BEFORE CHRIST. Health worker Dr. Bonnie Henry reported on Monday that slower transmission rates and increased testing are putting the province in a good position to start lifting the restrictions.

“We are approaching that time when we can begin to open up,” said Henry during his April 27 briefing.

But Gardam warns that as restrictions are relaxed, it is important that people are not too aggressive with the reopening of businesses, parks and the resumption of large rallies.

“We haven’t stopped it from spreading.
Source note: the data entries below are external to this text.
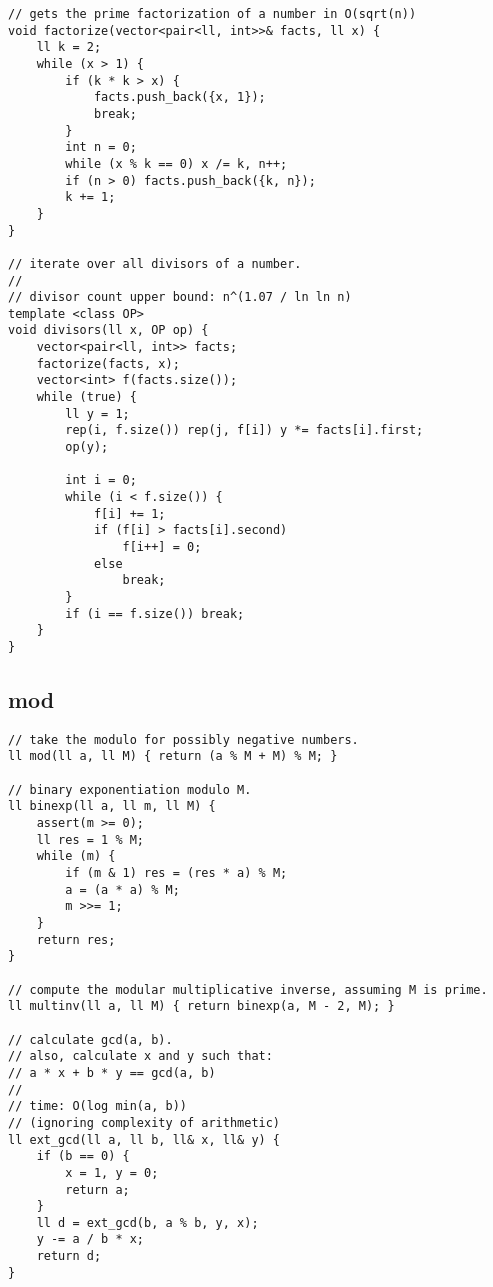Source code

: \documentclass[twoside]{article}
\begin{document}
\begin{multicols*}{2}
\begin{verbatim}
// gets the prime factorization of a number in O(sqrt(n))
void factorize(vector<pair<ll, int>>& facts, ll x) {
    ll k = 2;
    while (x > 1) {
        if (k * k > x) {
            facts.push_back({x, 1});
            break;
        }
        int n = 0;
        while (x % k == 0) x /= k, n++;
        if (n > 0) facts.push_back({k, n});
        k += 1;
    }
}

// iterate over all divisors of a number.
//
// divisor count upper bound: n^(1.07 / ln ln n)
template <class OP>
void divisors(ll x, OP op) {
    vector<pair<ll, int>> facts;
    factorize(facts, x);
    vector<int> f(facts.size());
    while (true) {
        ll y = 1;
        rep(i, f.size()) rep(j, f[i]) y *= facts[i].first;
        op(y);

        int i = 0;
        while (i < f.size()) {
            f[i] += 1;
            if (f[i] > facts[i].second)
                f[i++] = 0;
            else
                break;
        }
        if (i == f.size()) break;
    }
}
\end{verbatim}

{
\subsection*{mod}
}
\begin{verbatim}
// take the modulo for possibly negative numbers.
ll mod(ll a, ll M) { return (a % M + M) % M; }

// binary exponentiation modulo M.
ll binexp(ll a, ll m, ll M) {
    assert(m >= 0);
    ll res = 1 % M;
    while (m) {
        if (m & 1) res = (res * a) % M;
        a = (a * a) % M;
        m >>= 1;
    }
    return res;
}

// compute the modular multiplicative inverse, assuming M is prime.
ll multinv(ll a, ll M) { return binexp(a, M - 2, M); }

// calculate gcd(a, b).
// also, calculate x and y such that:
// a * x + b * y == gcd(a, b)
//
// time: O(log min(a, b))
// (ignoring complexity of arithmetic)
ll ext_gcd(ll a, ll b, ll& x, ll& y) {
    if (b == 0) {
        x = 1, y = 0;
        return a;
    }
    ll d = ext_gcd(b, a % b, y, x);
    y -= a / b * x;
    return d;
}


\end{verbatim}
\end{multicols*}
\end{document}
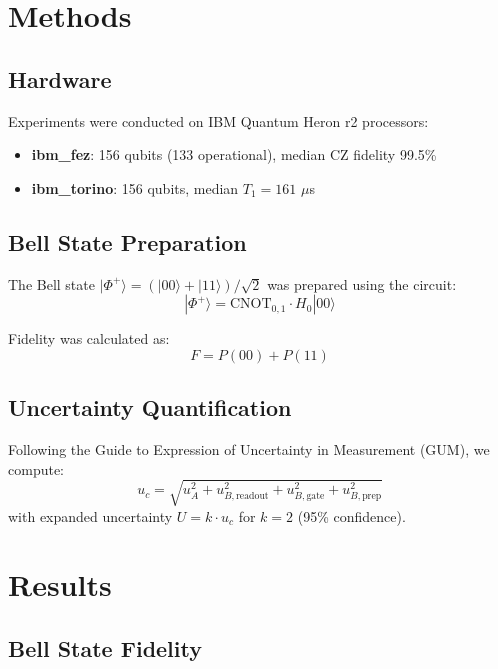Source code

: \documentclass[twocolumn,showpacs,preprintnumbers,amsmath,amssymb,prl]{revtex4-2}
\begin{document}
\section{Methods}

\subsection{Hardware}

Experiments were conducted on IBM Quantum Heron r2 processors:
\begin{itemize}
\item \textbf{ibm\_fez}: 156 qubits (133 operational), median CZ fidelity 99.5\%
\item \textbf{ibm\_torino}: 156 qubits, median $T_1 = 161$ $\mu$s
\end{itemize}

\subsection{Bell State Preparation}

The Bell state $|\Phi^+\rangle = (|00\rangle + |11\rangle)/\sqrt{2}$ was
prepared using the circuit:
\begin{equation}
|\Phi^+\rangle = \text{CNOT}_{0,1} \cdot H_0 |00\rangle
\end{equation}

Fidelity was calculated as:
\begin{equation}
F = P(00) + P(11)
\end{equation}

\subsection{Uncertainty Quantification}

Following the Guide to Expression of Uncertainty in Measurement (GUM),
we compute:
\begin{equation}
u_c = \sqrt{u_A^2 + u_{B,\text{readout}}^2 + u_{B,\text{gate}}^2 + u_{B,\text{prep}}^2}
\end{equation}
with expanded uncertainty $U = k \cdot u_c$ for $k=2$ (95\% confidence).

\section{Results}

\subsection{Bell State Fidelity}
\end{document}
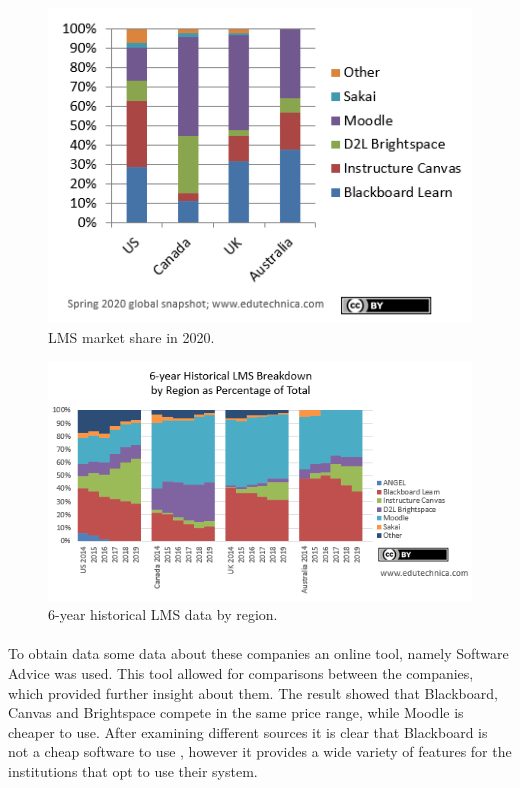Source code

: \documentclass[]{article}
\begin{document}
\begin{figure}
    \centering
    \includegraphics[width =\linewidth]{lms-vle-2020.png}
    \caption{LMS market share in 2020. \cite{VLE-2020-IMG}}
    \label{fig:LMS-2020}
\end{figure}

\begin{figure}
    \centering
    \includegraphics[width =1.2\linewidth]{lms-vle-2020-y5.png}
    \caption{6-year historical LMS data by region. \cite{VLE-2020-IMG}}
    \label{fig:LMS-2020-6-year}
\end{figure}

\paragraph{}
To obtain data some data about these companies an online tool, namely Software Advice \cite{Software-Advice} was used. This tool allowed for comparisons between the companies, which provided further insight about them. The result showed that Blackboard, Canvas and Brightspace compete in the same price range, while Moodle is cheaper to use. After examining different sources it is clear that Blackboard is not a cheap software to use \cite{Blackboard-v-Moodle}, however it provides a wide variety of features for the institutions that opt to use their system.
\end{document}
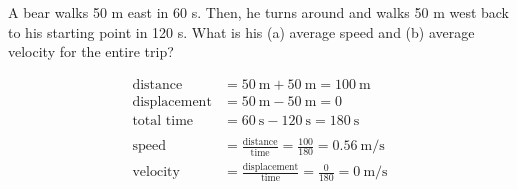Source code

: \documentclass[10pt]{exam}
\begin{document}
\begin{questions}
\begin{multicols}{2}

    \end{multicols}

  \question
    A bear walks 50 m east in 60 s.  Then, he turns around and walks 50 m west back to his starting point in 120 s.  What is his (a) average speed and (b) average velocity for the entire trip?

    \begin{solution}
      \begin{multicols}{2}

        \begin{align*}
          \text{distance} &= 50~\text{m} + 50~\text{m} = 100~\text{m} \\
          \text{displacement} &= 50~\text{m} - 50~\text{m} = 0 \\
          \text{total time} &= 60~\text{s} - 120~\text{s} = 180~\text{s} \\ 
          \\
          \text {speed} &= \frac{\text{distance}}{\text{time}} = \frac{100}{180} = 0.56~\text{m/s} \\
          \text {velocity} &= \frac{\text{displacement}}{\text{time}} = \frac{0}{180} = 0~\text{m/s}
        \end{align*}



\end{multicols}
\end{solution}
\end{questions}
\end{document}
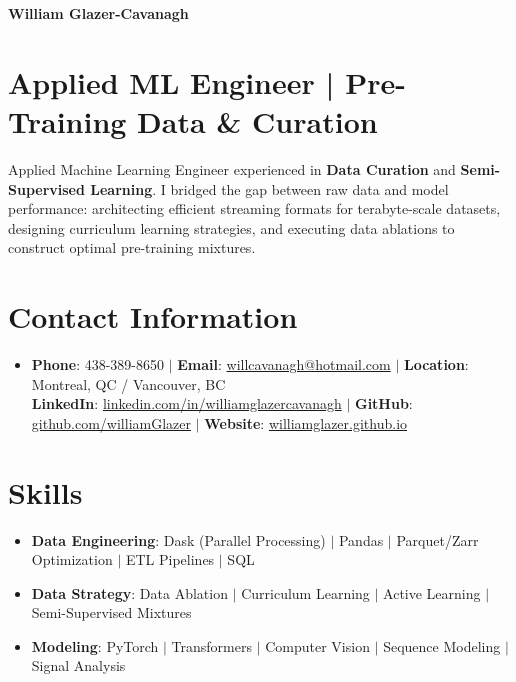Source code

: \documentclass[letterpaper,10pt]{article}
\newcommand{\resumeItem}[1]{\item\small{#1}}
\begin{document}
\begin{center}
  \textbf{\Huge William Glazer-Cavanagh} \\
\end{center}

\section*{Applied ML Engineer | Pre-Training Data \& Curation}
Applied Machine Learning Engineer experienced in \textbf{Data Curation} and \textbf{Semi-Supervised Learning}. I bridged the gap between raw data and model performance: architecting efficient streaming formats for terabyte-scale datasets, designing curriculum learning strategies, and executing data ablations to construct optimal pre-training mixtures.

\section{Contact Information}
\vspace{-6pt}
\begin{itemize}[leftmargin=0.15in, label={}, itemsep=-3pt]
  \resumeItem{
    \textbf{Phone}: 438-389-8650 
    $|$ \textbf{Email}: \href{mailto:willcavanagh@hotmail.com}{willcavanagh@hotmail.com} 
    $|$ \textbf{Location}: Montreal, QC / Vancouver, BC
    \\
    \textbf{LinkedIn}: \href{https://www.linkedin.com/in/williamglazercavanagh/}{linkedin.com/in/williamglazercavanagh}
    $|$ \textbf{GitHub}: \href{https://github.com/williamGlazer}{github.com/williamGlazer} 
    $|$ \textbf{Website}: \href{https://williamglazer.github.io}{williamglazer.github.io}
  }
\end{itemize}

\section{Skills}
\vspace{-6pt}
\begin{itemize}[leftmargin=0.15in, label={}, itemsep=-3pt]
  \resumeItem{\textbf{Data Engineering}: Dask (Parallel Processing) $|$ Pandas $|$ Parquet/Zarr Optimization $|$ ETL Pipelines $|$ SQL}
  \resumeItem{\textbf{Data Strategy}: Data Ablation $|$ Curriculum Learning $|$ Active Learning $|$ Semi-Supervised Mixtures}
  \resumeItem{\textbf{Modeling}: PyTorch $|$ Transformers $|$ Computer Vision $|$ Sequence Modeling $|$ Signal Analysis}
\end{itemize}
\end{document}

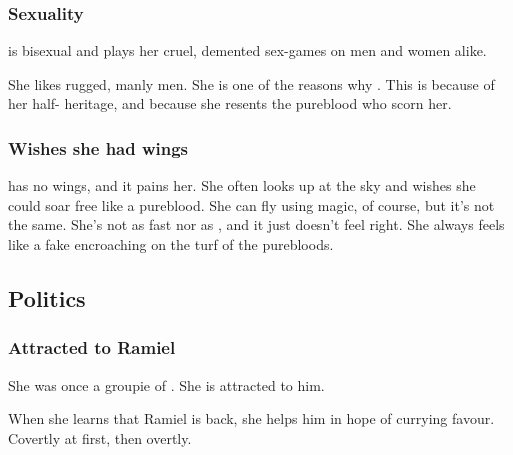 





\subsubsection{Sexuality}
\Achsah{} is bisexual and plays her cruel, demented sex-games on men and women alike.

She likes rugged, manly men. 
She is one of the reasons why . 
This is because of her half-\nephil{} heritage, and because she resents the pureblood \resphain{} who scorn her. 






\subsubsection{Wishes she had wings}
\Achsah{} has no wings, and it pains her. 
She often looks up at the sky and wishes she could soar free like a pureblood. 
She can fly using magic, of course, but it's not the same. 
She's not as fast nor as \manoeuvrable, and it just doesn't feel right. 
She always feels like a fake encroaching on the turf of the purebloods. 







\subsection{Politics}





\subsubsection{Attracted to Ramiel}
She was once a groupie of . She is attracted to him. 

When she learns that Ramiel is back, she helps him in hope of currying favour. Covertly at first, then overtly.





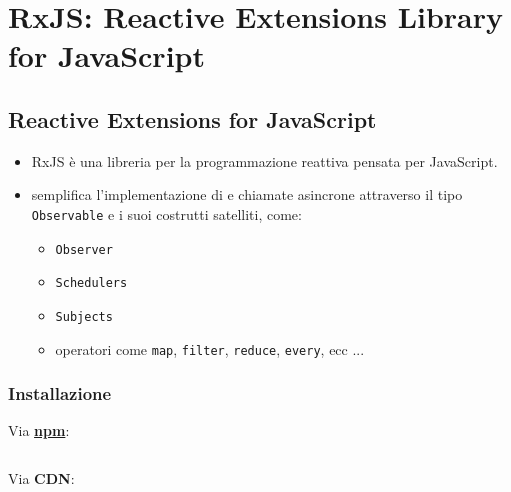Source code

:     \section{RxJS: Reactive Extensions Library for JavaScript}\label{sec:rxjs}
        \subsection{Reactive Extensions for JavaScript}\label{subsec:rxjs}
        \begin{frame}[fragile]{\insertsectionhead}

            \begin{block}{\insertsubsectionhead\footnotemark}
                \begin{itemize}
                    \item
                        RxJS è una libreria per la programmazione reattiva pensata per JavaScript.
                    \item
                        semplifica l'implementazione di  e chiamate asincrone attraverso il tipo \texttt{Observable} e i suoi costrutti satelliti, come:
                        \begin{itemize}
                            \item \texttt{Observer}
                            \item \texttt{Schedulers}
                            \item \texttt{Subjects}
                            \item operatori come \texttt{map}, \texttt{filter}, \texttt{reduce}, \texttt{every}, ecc ...
                        \end{itemize}
                \end{itemize}
            \end{block}

            \subsubsection{Installazione}\label{subsec:install}
            \begin{block}{\insertsubsubsectionhead}
                \begin{itemize}
                    {
                        \footnotesize
                        \item
                            Via \textbf{\small\url{npm}}:
                            \inputminted[fontsize=\scriptsize]{text}{res/npm_install.sh}
                        \item
                            Via \textbf{\footnotesize CDN}:
                            \inputminted[fontsize=\scriptsize]{text}{res/cdn_install.html}
                    }
                \end{itemize}
            \end{block}

        \end{frame}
These potential cases are still there, ”he said.

Gardam says that each province has a different situation, so unique approaches make sense.

But he said Canadians can expect health strategies to change as businesses reopen, activities resume, and people are no longer isolated.

He said protecting vulnerable groups through testing and contact tracing has been effective in places like New Zealand and Australia.

Gardam said that Ontario has now tested more people per capita than British Columbia, and that larger tests are becoming more important as restrictions are relaxed.

The McCleery Golf Club in Vancouver reopened on Friday. (Ben Nelms / CBC)

“We have not done this in world history, so no one knows which is the correct answer,” said Gardam.

No regular flu

But he is irritated by those who see COVID-19 as nothing more than a high-profile flu.

“This is not a regular flu,” said Gardam.

Gardam says that people who believe it is “completely wrong” and “maddening”.

Gardam said the COVID-19 death rate is more “orders of magnitude” than the flu, even taking into account all of the asymptomatic cases of the two viral culprits.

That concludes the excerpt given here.